WORK INSTRUCTION
When you have gone through the entries below, state how many lines include the word "Fprintf" and write nothing else.

<<<<

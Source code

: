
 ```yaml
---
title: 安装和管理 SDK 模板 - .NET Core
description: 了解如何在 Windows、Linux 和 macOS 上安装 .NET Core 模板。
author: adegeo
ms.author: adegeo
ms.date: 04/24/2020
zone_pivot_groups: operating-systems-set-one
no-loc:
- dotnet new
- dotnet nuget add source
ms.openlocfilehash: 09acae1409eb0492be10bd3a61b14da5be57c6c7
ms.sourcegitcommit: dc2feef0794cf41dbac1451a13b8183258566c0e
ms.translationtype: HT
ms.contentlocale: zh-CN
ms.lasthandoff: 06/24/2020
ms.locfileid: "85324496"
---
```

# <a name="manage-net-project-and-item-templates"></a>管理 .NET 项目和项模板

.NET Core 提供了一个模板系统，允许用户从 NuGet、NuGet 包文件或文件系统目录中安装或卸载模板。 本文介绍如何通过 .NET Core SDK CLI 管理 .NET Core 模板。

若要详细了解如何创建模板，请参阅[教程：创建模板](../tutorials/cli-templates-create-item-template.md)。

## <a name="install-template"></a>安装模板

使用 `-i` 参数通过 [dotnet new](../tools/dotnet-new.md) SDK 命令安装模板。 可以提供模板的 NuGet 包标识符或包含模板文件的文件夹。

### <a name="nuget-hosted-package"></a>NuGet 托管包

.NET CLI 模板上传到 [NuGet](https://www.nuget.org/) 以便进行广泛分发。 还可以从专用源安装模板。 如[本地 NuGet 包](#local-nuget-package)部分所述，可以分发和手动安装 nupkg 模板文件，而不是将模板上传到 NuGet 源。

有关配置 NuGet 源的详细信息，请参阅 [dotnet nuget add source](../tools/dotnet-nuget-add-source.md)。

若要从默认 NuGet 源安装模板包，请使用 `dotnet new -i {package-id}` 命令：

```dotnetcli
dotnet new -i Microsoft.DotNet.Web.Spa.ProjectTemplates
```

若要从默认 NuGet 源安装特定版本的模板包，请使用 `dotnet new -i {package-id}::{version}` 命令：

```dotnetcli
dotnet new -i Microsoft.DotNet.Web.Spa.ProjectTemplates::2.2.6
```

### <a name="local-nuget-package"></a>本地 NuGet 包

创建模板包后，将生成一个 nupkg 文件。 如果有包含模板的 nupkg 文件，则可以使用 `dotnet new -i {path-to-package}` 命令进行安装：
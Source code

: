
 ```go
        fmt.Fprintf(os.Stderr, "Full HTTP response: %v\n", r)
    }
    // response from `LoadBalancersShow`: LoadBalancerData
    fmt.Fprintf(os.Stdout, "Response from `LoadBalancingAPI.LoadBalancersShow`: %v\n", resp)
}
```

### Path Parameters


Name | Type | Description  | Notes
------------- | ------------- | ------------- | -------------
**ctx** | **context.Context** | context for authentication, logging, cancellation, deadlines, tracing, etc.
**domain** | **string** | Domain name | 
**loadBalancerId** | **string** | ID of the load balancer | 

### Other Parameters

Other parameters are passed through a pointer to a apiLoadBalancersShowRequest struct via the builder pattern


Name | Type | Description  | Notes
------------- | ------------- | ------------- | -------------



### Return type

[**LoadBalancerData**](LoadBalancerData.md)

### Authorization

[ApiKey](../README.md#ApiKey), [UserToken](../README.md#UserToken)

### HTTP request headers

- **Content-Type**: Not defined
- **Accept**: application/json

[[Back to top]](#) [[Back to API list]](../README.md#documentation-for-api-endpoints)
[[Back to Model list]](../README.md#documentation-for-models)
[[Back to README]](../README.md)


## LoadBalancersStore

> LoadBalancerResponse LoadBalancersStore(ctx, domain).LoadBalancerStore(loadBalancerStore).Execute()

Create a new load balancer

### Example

>>>>

EXERCISE RESULT
2